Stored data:
:::

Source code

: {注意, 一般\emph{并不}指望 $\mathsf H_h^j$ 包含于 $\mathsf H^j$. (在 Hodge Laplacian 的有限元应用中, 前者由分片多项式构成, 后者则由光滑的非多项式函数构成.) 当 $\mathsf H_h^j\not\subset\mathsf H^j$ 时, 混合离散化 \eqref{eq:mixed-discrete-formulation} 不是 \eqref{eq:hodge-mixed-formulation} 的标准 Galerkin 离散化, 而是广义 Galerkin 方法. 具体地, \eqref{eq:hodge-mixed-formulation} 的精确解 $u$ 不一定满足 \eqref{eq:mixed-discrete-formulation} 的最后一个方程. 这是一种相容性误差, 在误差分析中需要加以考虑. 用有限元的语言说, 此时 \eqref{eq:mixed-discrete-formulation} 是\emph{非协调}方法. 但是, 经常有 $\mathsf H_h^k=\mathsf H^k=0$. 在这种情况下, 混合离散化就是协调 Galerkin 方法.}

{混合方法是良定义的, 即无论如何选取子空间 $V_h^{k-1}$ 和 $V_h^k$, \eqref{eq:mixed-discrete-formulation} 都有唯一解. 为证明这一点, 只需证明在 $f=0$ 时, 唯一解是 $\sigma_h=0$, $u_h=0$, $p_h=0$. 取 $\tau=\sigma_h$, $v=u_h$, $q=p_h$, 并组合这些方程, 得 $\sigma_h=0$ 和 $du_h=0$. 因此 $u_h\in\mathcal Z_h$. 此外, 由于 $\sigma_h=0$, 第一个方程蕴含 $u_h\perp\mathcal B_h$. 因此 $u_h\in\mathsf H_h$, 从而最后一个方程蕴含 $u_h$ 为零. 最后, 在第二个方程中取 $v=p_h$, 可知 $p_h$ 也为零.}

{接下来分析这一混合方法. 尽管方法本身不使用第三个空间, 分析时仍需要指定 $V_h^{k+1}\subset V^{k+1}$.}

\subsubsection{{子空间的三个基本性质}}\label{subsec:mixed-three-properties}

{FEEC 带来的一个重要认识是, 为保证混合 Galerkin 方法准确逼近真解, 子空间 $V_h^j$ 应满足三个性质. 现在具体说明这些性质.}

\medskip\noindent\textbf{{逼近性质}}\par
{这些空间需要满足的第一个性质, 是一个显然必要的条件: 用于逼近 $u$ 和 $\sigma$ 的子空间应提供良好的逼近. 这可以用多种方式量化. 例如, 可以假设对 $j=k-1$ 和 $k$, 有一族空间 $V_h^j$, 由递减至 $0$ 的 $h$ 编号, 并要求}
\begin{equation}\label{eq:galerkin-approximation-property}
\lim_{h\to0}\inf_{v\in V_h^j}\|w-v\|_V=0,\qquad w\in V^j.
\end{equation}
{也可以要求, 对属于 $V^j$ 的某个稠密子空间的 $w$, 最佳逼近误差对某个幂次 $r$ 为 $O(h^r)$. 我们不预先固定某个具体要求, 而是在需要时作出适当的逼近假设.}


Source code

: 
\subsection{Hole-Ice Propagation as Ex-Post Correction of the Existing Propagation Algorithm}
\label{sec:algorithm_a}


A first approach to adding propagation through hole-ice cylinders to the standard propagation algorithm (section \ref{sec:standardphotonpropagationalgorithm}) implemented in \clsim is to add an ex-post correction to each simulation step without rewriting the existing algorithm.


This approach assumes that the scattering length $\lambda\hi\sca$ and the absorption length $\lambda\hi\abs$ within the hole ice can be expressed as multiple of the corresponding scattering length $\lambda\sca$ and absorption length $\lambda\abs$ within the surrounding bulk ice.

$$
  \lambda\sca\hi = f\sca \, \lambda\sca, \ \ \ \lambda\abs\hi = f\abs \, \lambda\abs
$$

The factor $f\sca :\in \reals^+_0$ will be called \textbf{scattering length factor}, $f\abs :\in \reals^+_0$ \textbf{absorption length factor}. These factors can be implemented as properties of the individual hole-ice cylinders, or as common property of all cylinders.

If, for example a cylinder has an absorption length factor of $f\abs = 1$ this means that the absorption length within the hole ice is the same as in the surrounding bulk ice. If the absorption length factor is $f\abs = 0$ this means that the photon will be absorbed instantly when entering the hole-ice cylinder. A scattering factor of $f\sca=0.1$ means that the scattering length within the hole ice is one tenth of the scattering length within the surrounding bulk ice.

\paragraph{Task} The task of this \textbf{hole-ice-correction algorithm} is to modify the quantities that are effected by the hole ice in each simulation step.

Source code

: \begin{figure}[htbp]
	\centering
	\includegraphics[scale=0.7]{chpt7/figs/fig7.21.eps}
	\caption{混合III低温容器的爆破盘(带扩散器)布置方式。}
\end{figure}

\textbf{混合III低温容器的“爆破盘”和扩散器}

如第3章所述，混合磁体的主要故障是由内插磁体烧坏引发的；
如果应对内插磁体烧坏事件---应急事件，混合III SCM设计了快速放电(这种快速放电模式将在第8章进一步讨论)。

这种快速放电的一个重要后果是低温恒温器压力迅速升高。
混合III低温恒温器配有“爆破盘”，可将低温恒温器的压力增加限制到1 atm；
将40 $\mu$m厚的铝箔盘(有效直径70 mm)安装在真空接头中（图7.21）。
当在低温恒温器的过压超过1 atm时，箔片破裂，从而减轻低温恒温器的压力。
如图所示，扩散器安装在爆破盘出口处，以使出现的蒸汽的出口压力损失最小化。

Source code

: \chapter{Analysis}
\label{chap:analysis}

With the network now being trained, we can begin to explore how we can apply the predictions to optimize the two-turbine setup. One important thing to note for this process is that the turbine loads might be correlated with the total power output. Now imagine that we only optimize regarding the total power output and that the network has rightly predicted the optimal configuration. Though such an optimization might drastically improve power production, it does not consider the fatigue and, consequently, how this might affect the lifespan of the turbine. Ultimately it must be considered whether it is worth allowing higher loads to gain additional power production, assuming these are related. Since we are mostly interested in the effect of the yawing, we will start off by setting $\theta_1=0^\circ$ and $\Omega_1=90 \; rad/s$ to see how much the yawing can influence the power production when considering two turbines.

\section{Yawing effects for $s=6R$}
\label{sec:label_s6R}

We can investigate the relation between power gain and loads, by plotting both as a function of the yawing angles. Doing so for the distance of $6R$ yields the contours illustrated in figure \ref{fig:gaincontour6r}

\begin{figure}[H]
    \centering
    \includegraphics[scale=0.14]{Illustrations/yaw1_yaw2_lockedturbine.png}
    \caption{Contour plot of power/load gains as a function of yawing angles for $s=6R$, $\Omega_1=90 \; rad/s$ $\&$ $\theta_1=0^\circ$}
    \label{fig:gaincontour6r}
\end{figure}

:::

WORK TASK: Would you be able to transcribe every line of the data exactly?

EXERCISE ANSWER:
Source code

: {注意, 一般\emph{并不}指望 $\mathsf H_h^j$ 包含于 $\mathsf H^j$. (在 Hodge Laplacian 的有限元应用中, 前者由分片多项式构成, 后者则由光滑的非多项式函数构成.) 当 $\mathsf H_h^j\not\subset\mathsf H^j$ 时, 混合离散化 \eqref{eq:mixed-discrete-formulation} 不是 \eqref{eq:hodge-mixed-formulation} 的标准 Galerkin 离散化, 而是广义 Galerkin 方法. 具体地, \eqref{eq:hodge-mixed-formulation} 的精确解 $u$ 不一定满足 \eqref{eq:mixed-discrete-formulation} 的最后一个方程. 这是一种相容性误差, 在误差分析中需要加以考虑. 用有限元的语言说, 此时 \eqref{eq:mixed-discrete-formulation} 是\emph{非协调}方法. 但是, 经常有 $\mathsf H_h^k=\mathsf H^k=0$. 在这种情况下, 混合离散化就是协调 Galerkin 方法.}

{混合方法是良定义的, 即无论如何选取子空间 $V_h^{k-1}$ 和 $V_h^k$, \eqref{eq:mixed-discrete-formulation} 都有唯一解. 为证明这一点, 只需证明在 $f=0$ 时, 唯一解是 $\sigma_h=0$, $u_h=0$, $p_h=0$. 取 $\tau=\sigma_h$, $v=u_h$, $q=p_h$, 并组合这些方程, 得 $\sigma_h=0$ 和 $du_h=0$. 因此 $u_h\in\mathcal Z_h$. 此外, 由于 $\sigma_h=0$, 第一个方程蕴含 $u_h\perp\mathcal B_h$. 因此 $u_h\in\mathsf H_h$, 从而最后一个方程蕴含 $u_h$ 为零. 最后, 在第二个方程中取 $v=p_h$, 可知 $p_h$ 也为零.}

{接下来分析这一混合方法. 尽管方法本身不使用第三个空间, 分析时仍需要指定 $V_h^{k+1}\subset V^{k+1}$.}

\subsubsection{{子空间的三个基本性质}}\label{subsec:mixed-three-properties}

{FEEC 带来的一个重要认识是, 为保证混合 Galerkin 方法准确逼近真解, 子空间 $V_h^j$ 应满足三个性质. 现在具体说明这些性质.}

\medskip\noindent\textbf{{逼近性质}}\par
{这些空间需要满足的第一个性质, 是一个显然必要的条件: 用于逼近 $u$ 和 $\sigma$ 的子空间应提供良好的逼近. 这可以用多种方式量化. 例如, 可以假设对 $j=k-1$ 和 $k$, 有一族空间 $V_h^j$, 由递减至 $0$ 的 $h$ 编号, 并要求}
\begin{equation}\label{eq:galerkin-approximation-property}
\lim_{h\to0}\inf_{v\in V_h^j}\|w-v\|_V=0,\qquad w\in V^j.
\end{equation}
{也可以要求, 对属于 $V^j$ 的某个稠密子空间的 $w$, 最佳逼近误差对某个幂次 $r$ 为 $O(h^r)$. 我们不预先固定某个具体要求, 而是在需要时作出适当的逼近假设.}


Source code

: 
\subsection{Hole-Ice Propagation as Ex-Post Correction of the Existing Propagation Algorithm}
\label{sec:algorithm_a}


A first approach to adding propagation through hole-ice cylinders to the standard propagation algorithm (section \ref{sec:standardphotonpropagationalgorithm}) implemented in \clsim is to add an ex-post correction to each simulation step without rewriting the existing algorithm.


This approach assumes that the scattering length $\lambda\hi\sca$ and the absorption length $\lambda\hi\abs$ within the hole ice can be expressed as multiple of the corresponding scattering length $\lambda\sca$ and absorption length $\lambda\abs$ within the surrounding bulk ice.

$$
  \lambda\sca\hi = f\sca \, \lambda\sca, \ \ \ \lambda\abs\hi = f\abs \, \lambda\abs
$$

The factor $f\sca :\in \reals^+_0$ will be called \textbf{scattering length factor}, $f\abs :\in \reals^+_0$ \textbf{absorption length factor}. These factors can be implemented as properties of the individual hole-ice cylinders, or as common property of all cylinders.

If, for example a cylinder has an absorption length factor of $f\abs = 1$ this means that the absorption length within the hole ice is the same as in the surrounding bulk ice. If the absorption length factor is $f\abs = 0$ this means that the photon will be absorbed instantly when entering the hole-ice cylinder. A scattering factor of $f\sca=0.1$ means that the scattering length within the hole ice is one tenth of the scattering length within the surrounding bulk ice.

\paragraph{Task} The task of this \textbf{hole-ice-correction algorithm} is to modify the quantities that are effected by the hole ice in each simulation step.

Source code

: \begin{figure}[htbp]
	\centering
	\includegraphics[scale=0.7]{chpt7/figs/fig7.21.eps}
	\caption{混合III低温容器的爆破盘(带扩散器)布置方式。}
\end{figure}

\textbf{混合III低温容器的“爆破盘”和扩散器}

如第3章所述，混合磁体的主要故障是由内插磁体烧坏引发的；
如果应对内插磁体烧坏事件---应急事件，混合III SCM设计了快速放电(这种快速放电模式将在第8章进一步讨论)。

这种快速放电的一个重要后果是低温恒温器压力迅速升高。
混合III低温恒温器配有“爆破盘”，可将低温恒温器的压力增加限制到1 atm；
将40 $\mu$m厚的铝箔盘(有效直径70 mm)安装在真空接头中（图7.21）。
当在低温恒温器的过压超过1 atm时，箔片破裂，从而减轻低温恒温器的压力。
如图所示，扩散器安装在爆破盘出口处，以使出现的蒸汽的出口压力损失最小化。

Source code

: \chapter{Analysis}
\label{chap:analysis}

With the network now being trained, we can begin to explore how we can apply the predictions to optimize the two-turbine setup. One important thing to note for this process is that the turbine loads might be correlated with the total power output. Now imagine that we only optimize regarding the total power output and that the network has rightly predicted the optimal configuration. Though such an optimization might drastically improve power production, it does not consider the fatigue and, consequently, how this might affect the lifespan of the turbine. Ultimately it must be considered whether it is worth allowing higher loads to gain additional power production, assuming these are related. Since we are mostly interested in the effect of the yawing, we will start off by setting $\theta_1=0^\circ$ and $\Omega_1=90 \; rad/s$ to see how much the yawing can influence the power production when considering two turbines.

\section{Yawing effects for $s=6R$}
\label{sec:label_s6R}

We can investigate the relation between power gain and loads, by plotting both as a function of the yawing angles. Doing so for the distance of $6R$ yields the contours illustrated in figure \ref{fig:gaincontour6r}

\begin{figure}[H]
    \centering
    \includegraphics[scale=0.14]{Illustrations/yaw1_yaw2_lockedturbine.png}
    \caption{Contour plot of power/load gains as a function of yawing angles for $s=6R$, $\Omega_1=90 \; rad/s$ $\&$ $\theta_1=0^\circ$}
    \label{fig:gaincontour6r}
\end{figure}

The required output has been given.